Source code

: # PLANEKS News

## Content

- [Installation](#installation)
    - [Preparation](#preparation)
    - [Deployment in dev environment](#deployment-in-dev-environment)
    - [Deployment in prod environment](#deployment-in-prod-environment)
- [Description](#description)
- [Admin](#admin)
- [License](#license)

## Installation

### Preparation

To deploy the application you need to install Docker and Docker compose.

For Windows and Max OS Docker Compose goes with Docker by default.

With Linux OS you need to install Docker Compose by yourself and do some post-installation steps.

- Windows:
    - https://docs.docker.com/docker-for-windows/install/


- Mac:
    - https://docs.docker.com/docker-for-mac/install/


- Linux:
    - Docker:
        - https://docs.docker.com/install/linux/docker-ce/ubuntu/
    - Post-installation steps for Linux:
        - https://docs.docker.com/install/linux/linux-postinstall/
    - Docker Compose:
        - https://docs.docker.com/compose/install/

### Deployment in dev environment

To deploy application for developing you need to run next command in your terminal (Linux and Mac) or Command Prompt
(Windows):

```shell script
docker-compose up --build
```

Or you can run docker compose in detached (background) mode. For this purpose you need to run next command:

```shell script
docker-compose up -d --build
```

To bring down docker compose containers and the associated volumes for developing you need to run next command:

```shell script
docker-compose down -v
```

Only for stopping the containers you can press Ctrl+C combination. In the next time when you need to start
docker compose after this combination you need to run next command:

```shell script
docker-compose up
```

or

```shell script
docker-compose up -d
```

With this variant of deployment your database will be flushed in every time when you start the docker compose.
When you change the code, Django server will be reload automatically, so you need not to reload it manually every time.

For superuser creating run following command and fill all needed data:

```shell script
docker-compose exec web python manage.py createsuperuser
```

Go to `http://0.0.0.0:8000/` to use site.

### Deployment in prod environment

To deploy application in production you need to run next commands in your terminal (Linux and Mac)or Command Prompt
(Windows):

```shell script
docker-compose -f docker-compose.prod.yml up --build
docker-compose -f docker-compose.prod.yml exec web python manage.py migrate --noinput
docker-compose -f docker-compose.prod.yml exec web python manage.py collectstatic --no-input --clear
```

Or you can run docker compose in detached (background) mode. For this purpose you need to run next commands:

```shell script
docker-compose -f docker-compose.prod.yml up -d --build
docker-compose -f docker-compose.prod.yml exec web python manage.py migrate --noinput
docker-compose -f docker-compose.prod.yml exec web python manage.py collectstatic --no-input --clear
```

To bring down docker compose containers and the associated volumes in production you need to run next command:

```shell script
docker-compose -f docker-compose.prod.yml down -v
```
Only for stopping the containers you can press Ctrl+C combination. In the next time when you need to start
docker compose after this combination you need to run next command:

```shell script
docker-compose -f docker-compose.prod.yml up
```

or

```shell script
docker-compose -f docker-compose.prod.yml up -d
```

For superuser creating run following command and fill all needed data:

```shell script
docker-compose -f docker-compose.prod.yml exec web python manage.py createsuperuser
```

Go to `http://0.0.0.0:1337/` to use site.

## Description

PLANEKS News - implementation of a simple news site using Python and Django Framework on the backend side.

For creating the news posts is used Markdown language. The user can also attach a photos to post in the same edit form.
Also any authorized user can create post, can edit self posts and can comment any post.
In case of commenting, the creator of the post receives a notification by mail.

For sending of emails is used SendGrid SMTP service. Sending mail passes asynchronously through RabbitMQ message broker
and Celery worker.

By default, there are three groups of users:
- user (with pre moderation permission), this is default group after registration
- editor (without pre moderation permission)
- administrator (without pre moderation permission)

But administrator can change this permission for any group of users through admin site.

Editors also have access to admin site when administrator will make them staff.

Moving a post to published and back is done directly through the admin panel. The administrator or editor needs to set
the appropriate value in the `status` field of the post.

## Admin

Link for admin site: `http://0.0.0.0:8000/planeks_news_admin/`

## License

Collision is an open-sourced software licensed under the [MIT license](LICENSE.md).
=-=-=
**Action item**
Copy out each line of the listing that holds the string "terminal".

**Exercise response**
To deploy application for developing you need to run next command in your terminal (Linux and Mac) or Command Prompt
To deploy application in production you need to run next commands in your terminal (Linux and Mac)or Command Prompt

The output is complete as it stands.